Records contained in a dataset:

▬▬▬▬▬▬▬▬▬▬

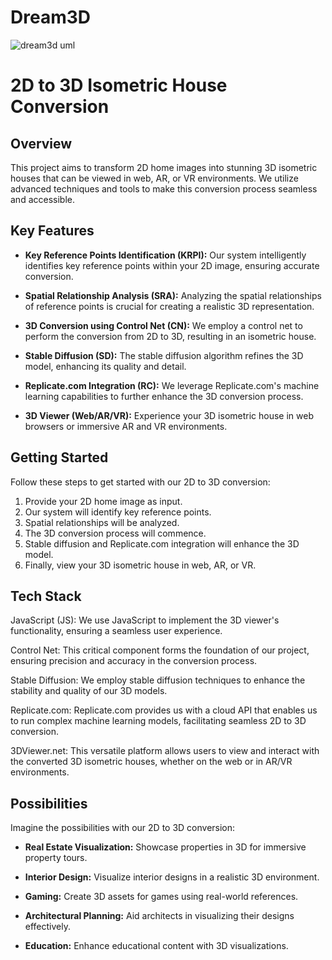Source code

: # Dream3D

![dream3d uml](https://github.com/SuhasOne/Dream3D/assets/91456565/300aaa2f-36cc-4926-b4f8-42040a2f3dd4)
# 2D to 3D Isometric House Conversion


## Overview

This project aims to transform 2D home images into stunning 3D isometric houses that can be viewed in web, AR, or VR environments. We utilize advanced techniques and tools to make this conversion process seamless and accessible.

## Key Features

- **Key Reference Points Identification (KRPI):** Our system intelligently identifies key reference points within your 2D image, ensuring accurate conversion.

- **Spatial Relationship Analysis (SRA):** Analyzing the spatial relationships of reference points is crucial for creating a realistic 3D representation.

- **3D Conversion using Control Net (CN):** We employ a control net to perform the conversion from 2D to 3D, resulting in an isometric house.

- **Stable Diffusion (SD):** The stable diffusion algorithm refines the 3D model, enhancing its quality and detail.

- **Replicate.com Integration (RC):** We leverage Replicate.com's machine learning capabilities to further enhance the 3D conversion process.

- **3D Viewer (Web/AR/VR):** Experience your 3D isometric house in web browsers or immersive AR and VR environments.

## Getting Started

Follow these steps to get started with our 2D to 3D conversion:

1. Provide your 2D home image as input.
2. Our system will identify key reference points.
3. Spatial relationships will be analyzed.
4. The 3D conversion process will commence.
5. Stable diffusion and Replicate.com integration will enhance the 3D model.
6. Finally, view your 3D isometric house in web, AR, or VR.

## Tech Stack

JavaScript (JS): We use JavaScript to implement the 3D viewer's functionality, ensuring a seamless user experience.

Control Net: This critical component forms the foundation of our project, ensuring precision and accuracy in the conversion process.

Stable Diffusion: We employ stable diffusion techniques to enhance the stability and quality of our 3D models.

Replicate.com: Replicate.com provides us with a cloud API that enables us to run complex machine learning models, facilitating seamless 2D to 3D conversion.

3DViewer.net: This versatile platform allows users to view and interact with the converted 3D isometric houses, whether on the web or in AR/VR environments.
## Possibilities

Imagine the possibilities with our 2D to 3D conversion:

- **Real Estate Visualization:** Showcase properties in 3D for immersive property tours.

- **Interior Design:** Visualize interior designs in a realistic 3D environment.

- **Gaming:** Create 3D assets for games using real-world references.

- **Architectural Planning:** Aid architects in visualizing their designs effectively.

- **Education:** Enhance educational content with 3D visualizations.


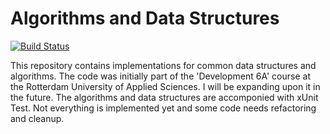 # Algorithms and Data Structures

[![Build Status](https://travis-ci.com/MaikelVeen/algorithms-datastructures.svg?branch=master)](https://travis-ci.com/MaikelVeen/algorithms-datastructures)

This repository contains implementations for common data structures and algorithms. The code was initially part of the 'Development 6A' course at the Rotterdam University of Applied Sciences. I will be expanding upon it in the future. The algorithms and data structures are accomponied with xUnit Test. Not everything is implemented yet and some code needs refactoring and cleanup.

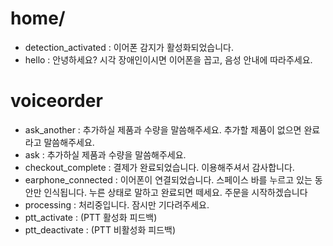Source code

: # home/

-   detection_activated : 이어폰 감지가 활성화되었습니다.
-   hello : 안녕하세요? 시각 장애인이시면 이어폰을 꼽고, 음성 안내에 따라주세요.

# voiceorder

-   ask_another : 추가하실 제품과 수량을 말씀해주세요. 추가할 제품이 없으면 완료라고 말씀해주세요.
-   ask : 추가하실 제품과 수량을 말씀해주세요.
-   checkout_complete : 결제가 완료되었습니다. 이용해주셔서 감사합니다.
-   earphone_connected : 이어폰이 연결되었습니다. 스페이스 바를 누르고 있는 동안만 인식됩니다. 누른 상태로 말하고 완료되면 떼세요. 주문을 시작하겠습니다
-   processing : 처리중입니다. 잠시만 기다려주세요.
-   ptt_activate : (PTT 활성화 피드백)
-   ptt_deactivate : (PTT 비활성화 피드백)
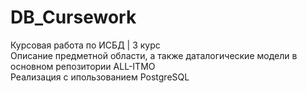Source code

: # DB_Cursework
Курсовая работа по ИСБД | 3 курс  
Описание предметной области, а также даталогические модели в основном репозитории ALL-ITMO  
Реализация с ипользованием PostgreSQL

▬▬▬▬▬▬▬▬▬▬

§ WHAT THE TASK ASKS:
Check each line of the records above for "quality", and copy those that have it.

§ ANSWER SPACE:
- **Stable Diffusion (SD):** The stable diffusion algorithm refines the 3D model, enhancing its quality and detail.
Stable Diffusion: We employ stable diffusion techniques to enhance the stability and quality of our 3D models.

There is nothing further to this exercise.